Myśli na Wielki Post (V)
Czujesz się spowolniony jak przestarzały komputer? A może wydaje Ci się, że żyjesz niby chodzące zombi: żywy na zewnątrz, ale wewnątrz jakby umarły? Jest na to lekarstwo – Bóg zna sposób na ożywienie nas na nowo i aktualizację naszego serca.
Żeby dobrze zrozumieć dzisiejsze czytania, należy rozpocząć od zwrócenia szczególnej uwagi na pierwsze czytanie z Księgi Proroka Jeremiasza (Jr 31,31-34). Prorok ten piszący w trakcie niewoli babilońskiej, odpowiadał na poważne wątpliwości Izraelitów dotyczące wiary i religijności.
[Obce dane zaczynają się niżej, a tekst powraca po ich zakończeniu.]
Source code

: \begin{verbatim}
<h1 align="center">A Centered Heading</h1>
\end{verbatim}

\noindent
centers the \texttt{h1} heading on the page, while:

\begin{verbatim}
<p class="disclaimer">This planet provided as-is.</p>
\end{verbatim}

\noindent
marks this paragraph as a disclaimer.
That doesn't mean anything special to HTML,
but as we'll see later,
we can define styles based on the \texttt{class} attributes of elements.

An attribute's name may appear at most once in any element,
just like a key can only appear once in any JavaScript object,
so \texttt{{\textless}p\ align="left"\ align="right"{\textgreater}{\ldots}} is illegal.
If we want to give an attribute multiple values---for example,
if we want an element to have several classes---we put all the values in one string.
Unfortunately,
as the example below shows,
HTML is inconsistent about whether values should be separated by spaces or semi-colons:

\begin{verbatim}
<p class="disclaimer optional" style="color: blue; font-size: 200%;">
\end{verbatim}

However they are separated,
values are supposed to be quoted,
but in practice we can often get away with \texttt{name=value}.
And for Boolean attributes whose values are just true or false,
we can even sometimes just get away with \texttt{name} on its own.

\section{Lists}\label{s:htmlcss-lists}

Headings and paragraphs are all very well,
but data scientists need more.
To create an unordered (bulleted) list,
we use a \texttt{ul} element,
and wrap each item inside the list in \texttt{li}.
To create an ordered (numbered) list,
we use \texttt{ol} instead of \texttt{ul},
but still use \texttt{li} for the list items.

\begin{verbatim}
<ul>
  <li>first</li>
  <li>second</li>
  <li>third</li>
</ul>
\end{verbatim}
Wydawało się im, że przykazania Boże są za ciężkie do wypełniania – dlatego oczekiwali, że Bóg dostosuje swoje zasady do ludzkich ograniczeń.
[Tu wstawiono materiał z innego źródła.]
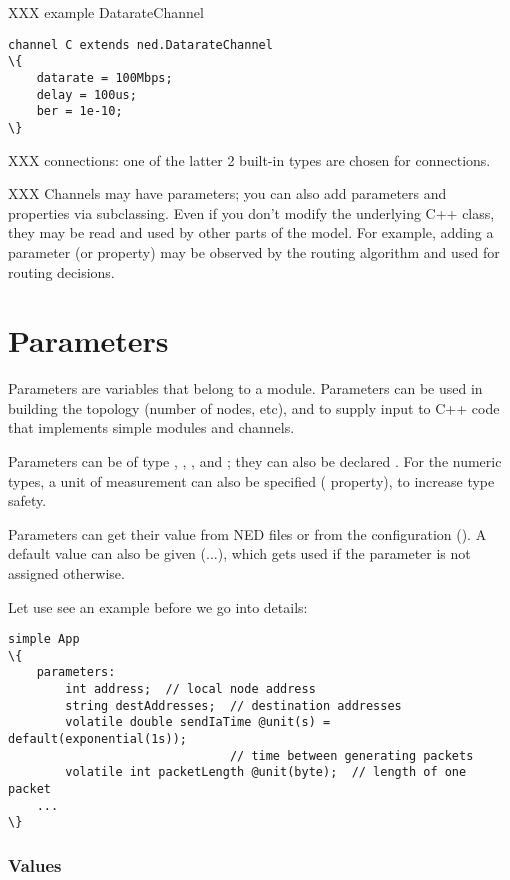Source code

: XXX example DatarateChannel

\begin{Verbatim}[commandchars=\\\{\}]
channel C extends ned.DatarateChannel
\{
    datarate = 100Mbps;
    delay = 100us;
    ber = 1e-10;
\}
\end{Verbatim}

XXX connections: one of the latter 2 built-in types are chosen for connections.

XXX Channels may have parameters; you can also add parameters and properties
via subclassing. Even if you don't modify the underlying C++ class,
they may be read and used by other parts of the model. For example,
adding a  parameter (or  property) may be observed
by the routing algorithm and used for routing decisions.


\section{Parameters}

Parameters are variables that belong to a module. Parameters can be
used in building the topology (number of nodes, etc), and to supply
input to C++ code that implements simple modules and channels.

Parameters can be of type , ,
,  and ; they can also
be declared . For the numeric types, a unit of
measurement can also be specified ( property), to increase
type safety.

Parameters can get their value from NED files or from the configuration
(). A default value can also be given (...\ttt{)}),
which gets used if the parameter is not assigned otherwise.

Let use see an example before we go into details:

\begin{Verbatim}[commandchars=\\\{\}]
simple App
\{
    parameters:
        int address;  // local node address
        string destAddresses;  // destination addresses
        volatile double sendIaTime @unit(s) = default(exponential(1s));
                               // time between generating packets
        volatile int packetLength @unit(byte);  // length of one packet
    ...
\}
\end{Verbatim}

\subsubsection{Values}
Takie rozwiązanie – choć „na chłopski rozum” brzmi dobrze – to jednak jest bardzo mylące: oznaczałoby, że to my jesteśmy niezmienni, a prawo Boże może ulegać reformom. Gdyby tak było, to my byśmy byli jakby bogami, a Bóg – naszym służącym.
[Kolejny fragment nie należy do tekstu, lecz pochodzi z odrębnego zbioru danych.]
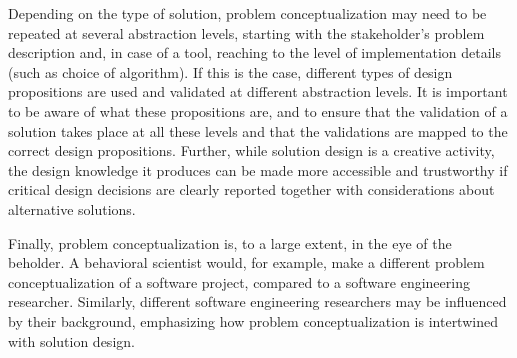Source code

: \documentclass[graybox]{svmult}
\newcommand{\emelie}[1]{\textcolor{red}{{\it [Emelie says: #1]}}}
\newcommand{\peggy}[1]{\textcolor{blue}{{\it [Peggy says: #1]}}}
\newcommand{\per}[1]{\textcolor{cyan}{{\it [Per says: #1]}}}
\newcommand{\emelie}[1]{}
\newcommand{\peggy}[1]{}
\newcommand{\per}[1]{}
\begin{document}



Depending on the type of solution, problem conceptualization may need to be repeated at several abstraction levels, starting with the stakeholder's problem description and, in case of a tool, reaching to the level of implementation details (such as choice of algorithm). If this is the case, different types of design propositions are used and validated at different abstraction levels. It is important to be aware of what these propositions are, and to ensure that the validation of a solution takes place at all these levels and that the validations are mapped to the correct design propositions. Further, while solution design is a creative activity, the design knowledge it produces can be made more accessible and trustworthy if critical design decisions are clearly reported together with considerations about alternative solutions.

Finally, problem conceptualization is, to a large extent, in the eye of the beholder. A behavioral scientist would, for example, make a different problem conceptualization of a software project, compared to a software engineering researcher. Similarly, different software engineering researchers may be influenced by their background, emphasizing how problem conceptualization is intertwined with solution design.%
\end{document}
Chociaż taki pomysł brzmi kusząco, to jednak byłby bezsensowny: widzimy bowiem, że wielokrotnie nie możemy sami sobie pomóc ani nawet rozwiązać jakichś trudności – więc będąc „bogami” zdanymi na samych siebie nie mielibyśmy szans na przezwyciężenie najcięższych problemów. A więc to my musimy się dostosować do Bożego prawa, a nie ono do nas. Brzmi słusznie, ale jak to wykonać?
Aktualizacja systemu operacyjnego
Bóg zna sposób na rozwiązanie tej trudności: chce nas uzdolnić do pełnienia naszej woli. Bóg wie, że nakładanie nawet najsłuszniejszych praw na ludzi, którzy ich nie rozumieją i nie chcą wypełniać, nie ma sensu. Dlatego Bóg oferuje, że może „naprawić” nasz serce. Jego oferta brzmi podobnie do propozycji składanej przez informatyków: zaktualizowanie systemu operacyjnego komputera lub aktualizacja telefonu pomaga w korzystaniu z nowych możliwości, z których dawniej (pomimo szczerych chęci) nie mogliśmy korzystać.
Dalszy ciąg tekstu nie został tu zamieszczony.